Source texts of formatted documents
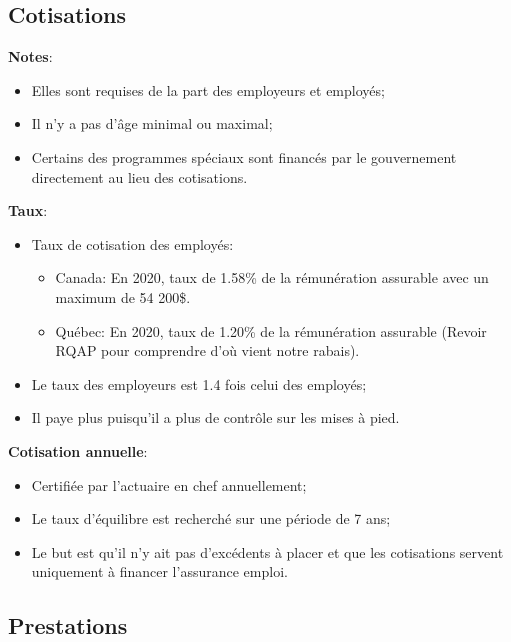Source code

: \documentclass[10pt, french]{article}
\begin{document}
\begin{multicols*}{3}
\subsection*{Cotisations}
\textbf{Notes}:
\begin{itemize}[leftmargin = *]
	\item	Elles sont requises de la part des employeurs et employés;
	\item	Il n'y a pas d'âge minimal ou maximal;
	\item	Certains des programmes spéciaux sont financés par le gouvernement directement au lieu des cotisations.
\end{itemize}

\textbf{Taux}:
\begin{itemize}[leftmargin = *]
	\item	Taux de cotisation des employés:
		\begin{itemize}[leftmargin = *]
		\item	\textcolor{bulgarianrose}{Canada}:  En 2020, taux de 1.58\% de la rémunération assurable avec un maximum de 54 200\$.
		\item	\textcolor{blue(pigment)}{Québec}:  En 2020, taux de 1.20\% de la rémunération assurable (Revoir RQAP pour comprendre d'où vient notre rabais).
		\end{itemize}
	\item	Le taux des employeurs est 1.4 fois celui des employés;
	\item	Il paye plus puisqu'il a plus de contrôle sur les mises à pied.
\end{itemize}

\textbf{Cotisation annuelle}:
\begin{itemize}[leftmargin = *]
	\item	Certifiée par l'actuaire en chef annuellement;
	\item	Le taux d'équilibre est recherché sur une période de 7 ans;
	\item	Le but est qu'il n'y ait pas d'excédents à placer et que les cotisations servent uniquement à financer l'assurance emploi.
\end{itemize}

\subsection*{Prestations}


\end{multicols*}
\end{document}
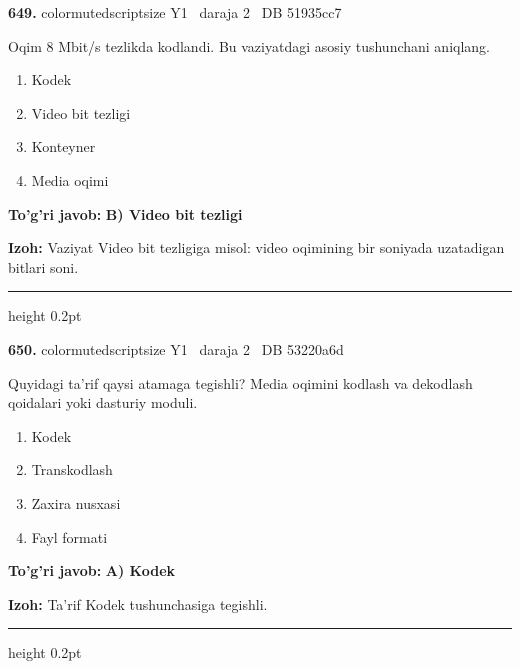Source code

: \documentclass[10pt,a4paper,oneside]{article}
\begin{document}
\noindent\textbf{\color{ink}649.}  {color{muted}scriptsize Y1 \textbullet\ daraja 2 \textbullet\ DB 51935cc7}
\par
Oqim 8 Mbit/s tezlikda kodlandi. Bu vaziyatdagi asosiy tushunchani aniqlang.
\begin{enumerate}[label=\Alph*),leftmargin=9mm]
\item Kodek
\item Video bit tezligi
\item Konteyner
\item Media oqimi
\end{enumerate}
\begin{tcolorbox}[enhanced,breakable,colback=teal!4,colframe=teal!50!black,boxrule=0.5pt,arc=1.1mm,left=3mm,right=3mm,top=1.7mm,bottom=1.7mm,before skip=2mm,after skip=2mm]
\textbf{\color{teal}To'g'ri javob:} \textbf{B) Video bit tezligi}
\par\smallskip
\textbf{Izoh:} Vaziyat Video bit tezligiga misol: video oqimining bir soniyada uzatadigan bitlari soni.
\end{tcolorbox}
\vspace{2mm}\hrule height 0.2pt \vspace{3mm}

\noindent\textbf{\color{ink}650.}  {color{muted}scriptsize Y1 \textbullet\ daraja 2 \textbullet\ DB 53220a6d}
\par
Quyidagi ta'rif qaysi atamaga tegishli? Media oqimini kodlash va dekodlash qoidalari yoki dasturiy moduli.
\begin{enumerate}[label=\Alph*),leftmargin=9mm]
\item Kodek
\item Transkodlash
\item Zaxira nusxasi
\item Fayl formati
\end{enumerate}
\begin{tcolorbox}[enhanced,breakable,colback=teal!4,colframe=teal!50!black,boxrule=0.5pt,arc=1.1mm,left=3mm,right=3mm,top=1.7mm,bottom=1.7mm,before skip=2mm,after skip=2mm]
\textbf{\color{teal}To'g'ri javob:} \textbf{A) Kodek}
\par\smallskip
\textbf{Izoh:} Ta'rif Kodek tushunchasiga tegishli.
\end{tcolorbox}
\vspace{2mm}\hrule height 0.2pt \vspace{3mm}
\end{document}

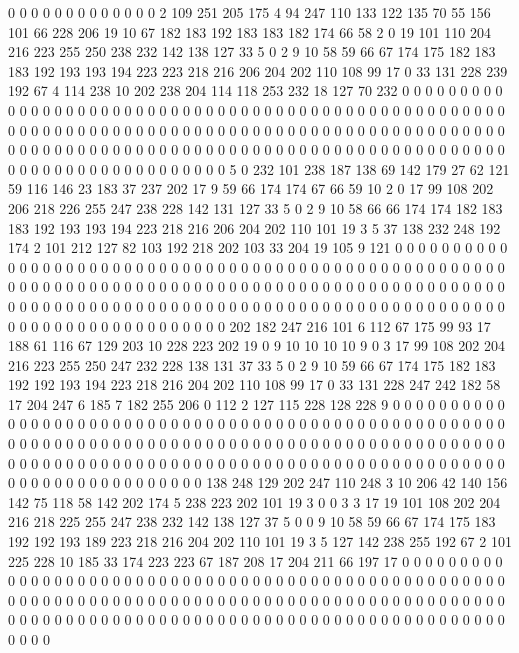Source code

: 0 0 0 0 0 0 0 0 0 0 0 0 0 2 109 251 205 175 4 94
247 110 133 122 135 70 55 156 101 66 228 206 19 10 67 182 183 192 183 183
182 174 66 58 2 0 19 101 110 204 216 223 255 250 238 232 142 138 127 33
5 0 2 9 10 58 59 66 67 174 175 182 183 183 192 193 193 194 223 223
218 216 206 204 202 110 108 99 17 0 33 131 228 239 192 67 4 114 238 10
202 238 204 114 118 253 232 18 127 70 232 0 0 0 0 0 0 0 0 0
0 0 0 0 0 0 0 0 0 0 0 0 0 0 0 0 0 0 0 0
0 0 0 0 0 0 0 0 0 0 0 0 0 0 0 0 0 0 0 0
0 0 0 0 0 0 0 0 0 0 0 0 0 0 0 0 0 0 0 0
0 0 0 0 0 0 0 0 0 0 0 0 0 0 0 0 0 0 0 0
0 0 0 0 0 0 0 0 0 0 0 0 0 0 0 0 0 0 0 0
0 0 0 0 0 0 0 0 0 0 0 0 0 0 0 0 0 0 0 0
0 0 0 0 0 0 0 0 0 0 0 0 0 0 0 0 0 0 0 0
0 0 0 0 0 0 0 0 5 0 232 101 238 187 138 69 142 179 27 62
121 59 116 146 23 183 37 237 202 17 9 59 66 174 174 67 66 59 10 2
0 17 99 108 202 206 218 226 255 247 238 228 142 131 127 33 5 0 2 9
10 58 66 66 174 174 182 183 183 192 193 193 194 223 218 216 206 204 202 110
101 19 3 5 37 138 232 248 192 174 2 101 212 127 82 103 192 218 202 103
33 204 19 105 9 121 0 0 0 0 0 0 0 0 0 0 0 0 0 0
0 0 0 0 0 0 0 0 0 0 0 0 0 0 0 0 0 0 0 0
0 0 0 0 0 0 0 0 0 0 0 0 0 0 0 0 0 0 0 0
0 0 0 0 0 0 0 0 0 0 0 0 0 0 0 0 0 0 0 0
0 0 0 0 0 0 0 0 0 0 0 0 0 0 0 0 0 0 0 0
0 0 0 0 0 0 0 0 0 0 0 0 0 0 0 0 0 0 0 0
0 0 0 0 0 0 0 0 0 0 0 0 0 0 0 0 0 0 0 0
0 0 0 0 0 0 0 0 0 0 0 0 0 0 0 0 0 0 0 0
0 0 0 0 202 182 247 216 101 6 112 67 175 99 93 17 188 61 116 67
129 203 10 228 223 202 19 0 9 10 10 10 10 9 0 3 17 99 108 202
204 216 223 255 250 247 232 228 138 131 37 33 5 0 2 9 10 59 66 67
174 175 182 183 192 192 193 194 223 218 216 204 202 110 108 99 17 0 33 131
228 247 242 182 58 17 204 247 6 185 7 182 255 206 0 112 2 127 115 228
128 228 9 0 0 0 0 0 0 0 0 0 0 0 0 0 0 0 0 0
0 0 0 0 0 0 0 0 0 0 0 0 0 0 0 0 0 0 0 0
0 0 0 0 0 0 0 0 0 0 0 0 0 0 0 0 0 0 0 0
0 0 0 0 0 0 0 0 0 0 0 0 0 0 0 0 0 0 0 0
0 0 0 0 0 0 0 0 0 0 0 0 0 0 0 0 0 0 0 0
0 0 0 0 0 0 0 0 0 0 0 0 0 0 0 0 0 0 0 0
0 0 0 0 0 0 0 0 0 0 0 0 0 0 0 0 0 0 0 0
0 0 0 0 0 0 0 0 0 0 0 0 0 0 0 0 0 0 0 138
248 129 202 247 110 248 3 10 206 42 140 156 142 75 118 58 142 202 174 5
238 223 202 101 19 3 0 0 3 3 17 19 101 108 202 204 216 218 225 255
247 238 232 142 138 127 37 5 0 0 9 10 58 59 66 67 174 175 183 192
192 193 189 223 218 216 204 202 110 101 19 3 5 127 142 238 255 192 67 2
101 225 228 10 185 33 174 223 223 67 187 208 17 204 211 66 197 17 0 0
0 0 0 0 0 0 0 0 0 0 0 0 0 0 0 0 0 0 0 0
0 0 0 0 0 0 0 0 0 0 0 0 0 0 0 0 0 0 0 0
0 0 0 0 0 0 0 0 0 0 0 0 0 0 0 0 0 0 0 0
0 0 0 0 0 0 0 0 0 0 0 0 0 0 0 0 0 0 0 0
0 0 0 0 0 0 0 0 0 0 0 0 0 0 0 0 0 0 0 0
0 0 0 0 0 0 0 0 0 0 0 0 0 0 0 0 0 0 0 0
0 0 0 0 0 0 0 0 0 0 0 0 0 0 0 0 0 0 0 0
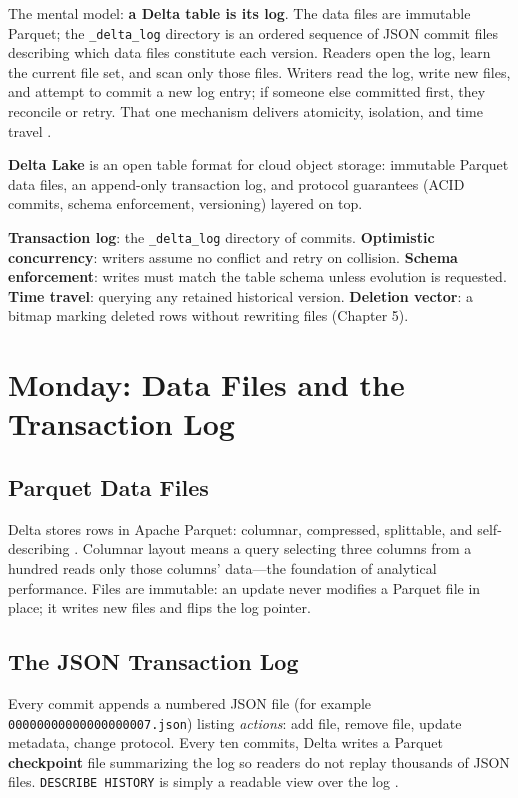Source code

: The mental model: \textbf{a Delta table is its log}. The data files are immutable Parquet; the \texttt{\_delta\_log} directory is an ordered sequence of JSON commit files describing which data files constitute each version. Readers open the log, learn the current file set, and scan only those files. Writers read the log, write new files, and attempt to commit a new log entry; if someone else committed first, they reconcile or retry. That one mechanism delivers atomicity, isolation, and time travel \cite{deltaLakeDocs}.

\begin{definitionbox}
\textbf{Delta Lake} is an open table format for cloud object storage: immutable Parquet data files, an append-only transaction log, and protocol guarantees (ACID commits, schema enforcement, versioning) layered on top.
\end{definitionbox}

\begin{keyterms}
\textbf{Transaction log}: the \texttt{\_delta\_log} directory of commits. \textbf{Optimistic concurrency}: writers assume no conflict and retry on collision. \textbf{Schema enforcement}: writes must match the table schema unless evolution is requested. \textbf{Time travel}: querying any retained historical version. \textbf{Deletion vector}: a bitmap marking deleted rows without rewriting files (Chapter 5).
\end{keyterms}

\section{Monday: Data Files and the Transaction Log}
\subsection{Parquet Data Files}
Delta stores rows in Apache Parquet: columnar, compressed, splittable, and self-describing \cite{apacheParquet}. Columnar layout means a query selecting three columns from a hundred reads only those columns' data---the foundation of analytical performance. Files are immutable: an update never modifies a Parquet file in place; it writes new files and flips the log pointer.

\subsection{The JSON Transaction Log}
Every commit appends a numbered JSON file (for example \texttt{00000000000000000007.json}) listing \emph{actions}: add file, remove file, update metadata, change protocol. Every ten commits, Delta writes a Parquet \textbf{checkpoint} file summarizing the log so readers do not replay thousands of JSON files. \texttt{DESCRIBE HISTORY} is simply a readable view over the log \cite{databricksDelta}.

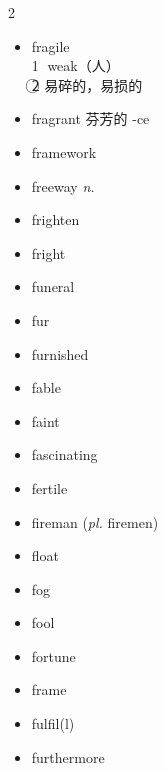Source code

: \documentclass[../../book.tex]{subfiles}
\begin{document}
\begin{multicols}{2}
\begin{itemize}
\item[-] fragile
\\\textcircled{1} weak（人）
\\\textcircled{2} 易碎的，易损的
\item[-] fragrant 芬芳的 \phantom{a} -ce
\item[-] framework
\item[-] freeway \emph{n.}
\item[-] frighten
\item[-] fright
\item[-] funeral
\item[-] fur
\item[-] furnished
\item[-] fable
\item[-] faint
\item[-] fascinating
\item[-] fertile
\item[-] fireman (\emph{pl.} firemen)
\item[-] float
\item[-] fog
\item[-] fool
\item[-] fortune
\item[-] frame
\item[-] fulfil(l)
\item[-] furthermore
\end{itemize}
\end{multicols}
\end{document}
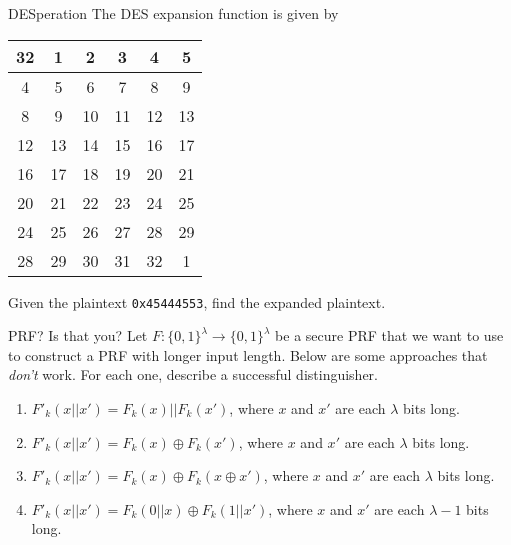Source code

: \documentclass{practice}
\begin{document}
\begin{task}{DESperation}
  The DES expansion function is given by
  \begin{table}[h!]
    \centering
    \begin{tabular}{|c|c|c|c|c|c|}
      \hline
      32 &  1 &  2 &  3 &  4 &  5\\\hline
       4 &  5 &  6 &  7 &  8 &  9\\\hline
       8 &  9 & 10 & 11 & 12 & 13\\\hline
      12 & 13 & 14 & 15 & 16 & 17\\\hline
      16 & 17 & 18 & 19 & 20 & 21\\\hline
      20 & 21 & 22 & 23 & 24 & 25\\\hline
      24 & 25 & 26 & 27 & 28 & 29\\\hline
      28 & 29 & 30 & 31 & 32 &  1\\\hline
    \end{tabular}
    \vspace*{-0.7em}
  \end{table}

  Given the plaintext \texttt{0x45444553}, find the expanded plaintext.

\end{task}

\begin{task}{PRF? Is that you?}
  Let $F: \{0,1\}^\lambda \to \{0,1\}^\lambda$ be a secure PRF that we want to use to construct a PRF with longer input length.
  Below are some approaches\footnotemark{} that \emph{don't} work.
  For each one, describe a successful distinguisher.

  \begin{enumerate}
    \item $F'_k(x \vert\vert x') = F_k(x) \vert\vert F_k(x')$, where $x$ and $x'$ are each $\lambda$ bits long.
    \item $F'_k(x \vert\vert x') = F_k(x) \oplus F_k(x')$, where $x$ and $x'$ are each $\lambda$ bits long.
    \item $F'_k(x \vert\vert x') = F_k(x) \oplus F_k(x \oplus x')$, where $x$ and $x'$ are each $\lambda$ bits long.
    \item $F'_k(x \vert\vert x')= F_k(0\vert\vert x) \oplus F_k(1\vert\vert x')$, where $x$ and $x'$ are each $\lambda-1$ bits long.
  \end{enumerate}
\end{task}
\end{document}
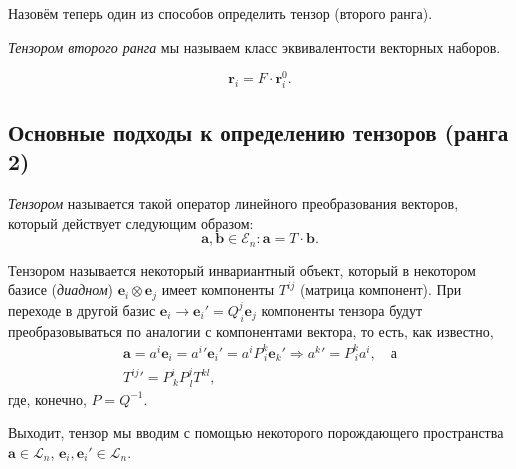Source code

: Назовём теперь один из способов определить тензор (второго ранга).
\begin{definition}
  \emph{Тензором второго ранга} мы называем класс эквивалентости векторных наборов.
\end{definition}

\[
  \mathbf{r}_i = F \cdot \mathbf{r}_i^0.
\]



\subsection{Основные подходы к определению тензоров (ранга 2)}
\begin{definition}[алгебраическое]
  \label{tensor-def}
  \emph{Тензором} называется такой оператор линейного преобразования векторов,
  который действует следующим образом:
  \[
    \mathbf{a}, \mathbf{b} \in \mathcal{E}_n\colon \mathbf{a} = T \cdot \mathbf{b}.
  \]
\end{definition}

\renewcommand{\thedefinition}{\ref{tensor-def}$'$}
\addtocounter{definition}{-1}
\begin{definition}
  Тензором называется некоторый инвариантный объект, который в некотором базисе
  (\emph{диадном}) $\mathbf{e}_i \otimes \mathbf{e}_j$ имеет компоненты $T^{ij}$ (матрица компонент).
  При переходе в другой базис $\mathbf{e}_i \to \mathbf{e}_i' = Q^j_{\, i} \mathbf{e}_j$ компоненты тензора
  будут преобразовываться по аналогии с компонентами вектора, то есть, как
  известно,
  \begin{gather*}
    \mathbf{a} = a^i \mathbf{e}_i = {a^i}' {\mathbf{e}_i}' = a^i P^k_{\,i} \mathbf{e}_k'
    \Rightarrow
    {a^k}' = P^k_{\, i} a^i, \quad \text{а}\\
    {T^{ij}}' = P^i_{\, k} P^j_{\, l} T^{kl},
  \end{gather*}
  где, конечно, $ P = Q^{-1} $.
\end{definition}
\renewcommand{\thedefinition}{\arabic{definition}}

Выходит, тензор мы вводим с помощью некоторого порождающего пространства
$\mathbf{a} \in \mathcal{L}_n$, $\mathbf{e}_i, \mathbf{e}_i' \in \mathcal{L}_n$.

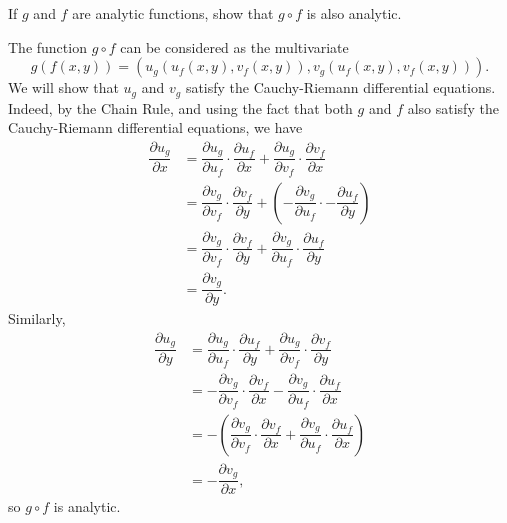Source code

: \begin{exercise}
	If $g$ and $f$ are analytic functions, show that $g \circ f$ is also analytic.
	
	\begin{sol}
		The function $g \circ f$ can be considered as the multivariate $$g(f(x,y))=(u_g(u_f(x,y),v_f(x,y)),v_g(u_f(x,y),v_f(x,y))).$$ We will show that $u_g$ and $v_g$ satisfy the Cauchy-Riemann differential equations. Indeed, by the Chain Rule, and using the fact that both $g$ and $f$ also satisfy the Cauchy-Riemann differential equations, we have
		\begin{align*}
			\dfrac{\partial u_g}{\partial x} &=\dfrac{\partial u_g}{\partial u_f} \cdot \dfrac{\partial u_f}{\partial x}+\dfrac{\partial u_g}{\partial v_f} \cdot \dfrac{\partial v_f}{\partial x} \\
			&=\dfrac{\partial v_g}{\partial v_f} \cdot \dfrac{\partial v_f}{\partial y}+\left(-\dfrac{\partial v_g}{\partial u_f} \cdot -\dfrac{\partial u_f}{\partial y}\right) \\
			&=\dfrac{\partial v_g}{\partial v_f} \cdot \dfrac{\partial v_f}{\partial y}+\dfrac{\partial v_g}{\partial u_f} \cdot \dfrac{\partial u_f}{\partial y} \\
			&=\dfrac{\partial v_g}{\partial y}.
		\end{align*}
		Similarly,
		\begin{align*}
			\dfrac{\partial u_g}{\partial y} &=\dfrac{\partial u_g}{\partial u_f} \cdot \dfrac{\partial u_f}{\partial y}+\dfrac{\partial u_g}{\partial v_f} \cdot \dfrac{\partial v_f}{\partial y} \\
			&=-\dfrac{\partial v_g}{\partial v_f} \cdot \dfrac{\partial v_f}{\partial x}-\dfrac{\partial v_g}{\partial u_f} \cdot \dfrac{\partial u_f}{\partial x} \\
			&=-\left(\dfrac{\partial v_g}{\partial v_f} \cdot \dfrac{\partial v_f}{\partial x}+\dfrac{\partial v_g}{\partial u_f} \cdot \dfrac{\partial u_f}{\partial x}\right) \\
			&=-\dfrac{\partial v_g}{\partial x},
		\end{align*}
		so $g \circ f$ is analytic.
	\end{sol}
\end{exercise}

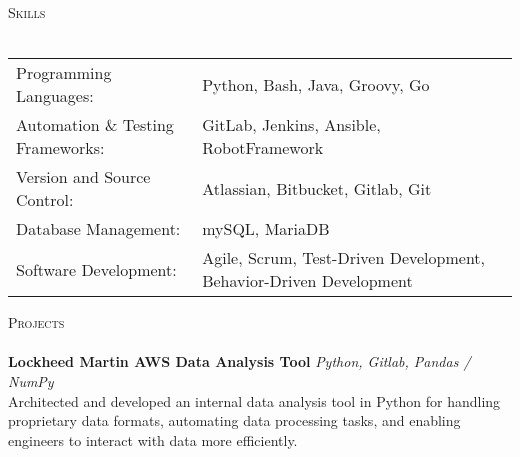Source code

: \documentclass[letterpaper,11pt]{article}
\newcommand{\lineunder} {
    \vspace*{-8pt} \\
    \hspace*{-18pt} \hrulefill \\
}
\newcommand{\header} [1] {
    {\hspace*{-18pt}\vspace*{6pt} \textsc{#1}}
    \vspace*{-6pt} \lineunder
}
\begin{document}
\header{Skills}
\begin{tabular}{ l l }
	Programming Languages:            & Python, Bash, Java, Groovy, Go                                     \\
	Automation \& Testing Frameworks: & GitLab, Jenkins, Ansible, RobotFramework                           \\
	Version and Source Control:       & Atlassian, Bitbucket, Gitlab, Git                                  \\
	Database Management:              & mySQL, MariaDB                                                     \\
   Software Development:             & Agile, Scrum, Test-Driven Development, Behavior-Driven Development \\
\end{tabular}
\vspace{2mm}

\header{Projects}
{\textbf{Lockheed Martin AWS Data Analysis Tool}} {\sl Python, Gitlab, Pandas / NumPy} \\
Architected and developed an internal data analysis tool in Python for handling proprietary data formats, automating data processing tasks, and enabling engineers to interact with data more efficiently.\\
\vspace*{2mm}



\ 
\end{document}
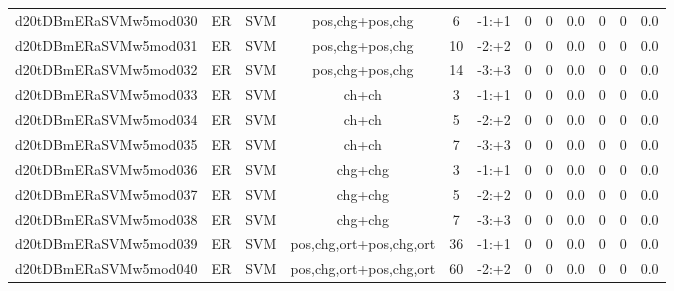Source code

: \documentclass[a4paper]{article}
\begin{document}
\begin{landscape}
\begin{center}
\begin{tabular}{ |c|c|c|c|c|c|c|c|c|c|c|c|}
 	

 
 	
 	\small{ d20tDBmERaSVMw5mod030 } & ER & SVM & pos,chg+pos,chg  &  6 &  -1:+1  &  0 & 0 & 0.0  &  0 & 0 & 0.0 \\
 	

 
 	
 	\small{ d20tDBmERaSVMw5mod031 } & ER & SVM & pos,chg+pos,chg  &  10 &  -2:+2  &  0 & 0 & 0.0  &  0 & 0 & 0.0 \\
 	

 
 	
 	\small{ d20tDBmERaSVMw5mod032 } & ER & SVM & pos,chg+pos,chg  &  14 &  -3:+3  &  0 & 0 & 0.0  &  0 & 0 & 0.0 \\
 	

 
 	
 	\small{ d20tDBmERaSVMw5mod033 } & ER & SVM & ch+ch  &  3 &  -1:+1  &  0 & 0 & 0.0  &  0 & 0 & 0.0 \\
 	

 
 	
 	\small{ d20tDBmERaSVMw5mod034 } & ER & SVM & ch+ch  &  5 &  -2:+2  &  0 & 0 & 0.0  &  0 & 0 & 0.0 \\
 	

 
 	
 	\small{ d20tDBmERaSVMw5mod035 } & ER & SVM & ch+ch  &  7 &  -3:+3  &  0 & 0 & 0.0  &  0 & 0 & 0.0 \\
 	

 
 	
 	\small{ d20tDBmERaSVMw5mod036 } & ER & SVM & chg+chg  &  3 &  -1:+1  &  0 & 0 & 0.0  &  0 & 0 & 0.0 \\
 	

 
 	
 	\small{ d20tDBmERaSVMw5mod037 } & ER & SVM & chg+chg  &  5 &  -2:+2  &  0 & 0 & 0.0  &  0 & 0 & 0.0 \\
 	

 
 	
 	\small{ d20tDBmERaSVMw5mod038 } & ER & SVM & chg+chg  &  7 &  -3:+3  &  0 & 0 & 0.0  &  0 & 0 & 0.0 \\
 	

 
 	
 	\small{ d20tDBmERaSVMw5mod039 } & ER & SVM & pos,chg,ort+pos,chg,ort  &  36 &  -1:+1  &  0 & 0 & 0.0  &  0 & 0 & 0.0 \\
 	

 
 	
 	\small{ d20tDBmERaSVMw5mod040 } & ER & SVM & pos,chg,ort+pos,chg,ort  &  60 &  -2:+2  &  0 & 0 & 0.0  &  0 & 0 & 0.0 \\
 	


\end{tabular}
\end{center}
\end{landscape}
\end{document}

[Task requirements] Note each line above that contains "Video" and copy it out.

[Result for this exercise]
\item Video bit tezligi
\textbf{\color{teal}To'g'ri javob:} \textbf{B) Video bit tezligi}
\textbf{Izoh:} Vaziyat Video bit tezligiga misol: video oqimining bir soniyada uzatadigan bitlari soni.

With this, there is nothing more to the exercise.